The Saint Anuarite Catholic Church in Komanda was celebrating its 25th anniversary. Around a hundred parishioners had gathered for a night vigil on July 26, 2025. Some were preparing for their confirmation. They had come to pray, to sing, to mark a quarter-century of community worship in a small town in the Ituri Province of the Democratic Republic of the Congo. By morning, at least 43 of them were dead, including 19 women, 15 men, and nine children, killed by fighters from the Allied Democratic Forces, an Islamic State-affiliated armed group that had stormed the church around 1:00 a.m.
The attack did not come without warning. In June 2025, the Saint Anuarite church had sent a formal request to local authorities asking for protection during upcoming church activities. The request went unheeded. Neither the Congolese military (FARDC), the UN peacekeeping mission MONUSCO, nor local security forces provided protection or intervened during the assault. The ADF had already been responsible for the highest number of civilian killings in the DRC during the previous year. The Komanda area had experienced a period of relative calm in the months before the attack, and many displaced civilians had returned to their homes, believing the worst had passed. That fragile sense of security made the brutality of what followed all the more devastating.
ADF fighters entered the church compound and rounded up dozens of worshippers. They executed at least 20 people with machetes. Others were killed with firearms. Some of those present managed to flee into the surrounding forest. One survivor told Human Rights Watch: "They told us to sit down, and then started hitting people on the back of the neck. They killed two people I didn't know, and that's when I decided to flee with four others. We managed to run away — they shot at us but didn't hit us." Five more people were killed in an attack on the broader town of Komanda that same night. Some who were kidnapped during the assault later managed to escape, but others remained missing. The people in that church were not combatants or political figures. They were neighbors, parents, teenagers, children gathered in a place they believed was safe.
The scale of the killing drew condemnation from across the world. Pope Leo expressed "deep sorrow" during his weekly audience at St. Peter's Square, praying for the victims. The Congolese Catholic bishops' conference, CENCO, called it an "odious massacre." The UN Security Council issued a formal statement on August 7, expressing condolences to the families and to the government of the DRC. MONUSCO provided an excavator to assist with mass burials, a grim and practical detail that conveys the magnitude of loss. The organization pledged to intensify patrols, and joint security operations involving the FARDC, Congolese National Police, and MONUSCO followed in the days after. Congolese and Ugandan forces increased their military presence around Komanda to track the perpetrators.

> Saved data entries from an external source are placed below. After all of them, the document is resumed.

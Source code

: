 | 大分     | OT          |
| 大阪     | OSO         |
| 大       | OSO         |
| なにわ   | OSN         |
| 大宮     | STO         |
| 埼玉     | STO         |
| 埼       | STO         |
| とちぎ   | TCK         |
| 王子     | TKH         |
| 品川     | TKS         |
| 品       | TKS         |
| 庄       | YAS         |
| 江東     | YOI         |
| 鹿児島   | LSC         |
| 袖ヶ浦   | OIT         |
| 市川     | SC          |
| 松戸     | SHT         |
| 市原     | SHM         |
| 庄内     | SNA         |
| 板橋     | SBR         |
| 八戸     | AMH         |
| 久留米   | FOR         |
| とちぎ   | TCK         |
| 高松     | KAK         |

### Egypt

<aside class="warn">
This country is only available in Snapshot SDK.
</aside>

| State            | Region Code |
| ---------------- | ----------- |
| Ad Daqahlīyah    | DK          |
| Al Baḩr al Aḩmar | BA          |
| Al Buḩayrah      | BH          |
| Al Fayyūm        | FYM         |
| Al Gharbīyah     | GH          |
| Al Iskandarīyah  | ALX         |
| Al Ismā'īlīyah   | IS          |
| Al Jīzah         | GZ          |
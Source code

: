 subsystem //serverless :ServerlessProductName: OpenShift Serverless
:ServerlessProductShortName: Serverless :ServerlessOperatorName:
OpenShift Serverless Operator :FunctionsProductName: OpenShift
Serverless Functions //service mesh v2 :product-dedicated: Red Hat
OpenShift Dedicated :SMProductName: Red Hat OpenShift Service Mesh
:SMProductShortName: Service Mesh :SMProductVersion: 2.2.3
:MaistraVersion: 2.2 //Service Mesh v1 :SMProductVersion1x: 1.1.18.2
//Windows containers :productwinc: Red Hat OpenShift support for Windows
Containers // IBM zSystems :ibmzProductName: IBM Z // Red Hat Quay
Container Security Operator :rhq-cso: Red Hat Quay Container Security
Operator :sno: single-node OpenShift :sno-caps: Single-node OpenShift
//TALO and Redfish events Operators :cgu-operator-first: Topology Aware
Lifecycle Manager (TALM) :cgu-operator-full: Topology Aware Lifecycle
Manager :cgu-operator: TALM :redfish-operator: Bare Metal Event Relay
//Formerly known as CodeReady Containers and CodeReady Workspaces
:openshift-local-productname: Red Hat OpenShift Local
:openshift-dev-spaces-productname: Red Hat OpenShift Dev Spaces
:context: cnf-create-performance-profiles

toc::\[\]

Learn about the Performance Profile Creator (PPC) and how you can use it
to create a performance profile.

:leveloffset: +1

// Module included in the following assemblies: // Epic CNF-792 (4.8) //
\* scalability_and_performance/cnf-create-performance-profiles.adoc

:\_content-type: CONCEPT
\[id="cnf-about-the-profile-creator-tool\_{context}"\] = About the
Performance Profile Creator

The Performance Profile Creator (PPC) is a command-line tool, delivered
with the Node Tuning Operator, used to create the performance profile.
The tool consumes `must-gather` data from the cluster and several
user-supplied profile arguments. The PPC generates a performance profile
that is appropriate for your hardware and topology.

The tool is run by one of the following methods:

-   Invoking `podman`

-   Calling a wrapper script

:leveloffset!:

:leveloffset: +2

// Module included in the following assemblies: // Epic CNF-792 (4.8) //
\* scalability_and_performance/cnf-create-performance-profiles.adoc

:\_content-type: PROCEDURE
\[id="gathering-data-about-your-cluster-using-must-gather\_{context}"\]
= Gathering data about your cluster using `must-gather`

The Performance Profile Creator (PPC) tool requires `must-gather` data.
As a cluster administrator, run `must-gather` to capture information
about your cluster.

Human Rights Watch urged both the FARDC and MONUSCO to complete their investigations and publish findings. The organization called for faster response times, better intelligence-sharing with local civilians, and accountability for ADF militants. It noted that Operation Shujaa, a joint Congolese-Ugandan military campaign, had not succeeded in curbing violence across North Kivu and Ituri. Around 30,000 people were displaced in the wake of the Komanda attack. Jacques Anayeyi, president of the Irumu Territorial Youth Council, welcomed increased security patrols but warned that some politicians were exploiting the tragedy to stir hostility against MONUSCO, undermining the fragile cooperation between peacekeepers and communities. The pattern is familiar in eastern Congo: a catastrophic failure of protection, followed by condemnation, followed by promises of reform, while the people who survived bury their dead and wonder whether it will happen again.
Located at 1.36°N, 29.78°E in Ituri Province, eastern Democratic Republic of the Congo. Komanda sits along a road corridor in the forested highlands west of Lake Albert. The terrain is hilly and heavily vegetated. No nearby commercial airports; the closest significant airfield is at Bunia (FZKA), approximately 100 km to the east. MONUSCO maintains a presence in the area. Conflict zone with active armed groups.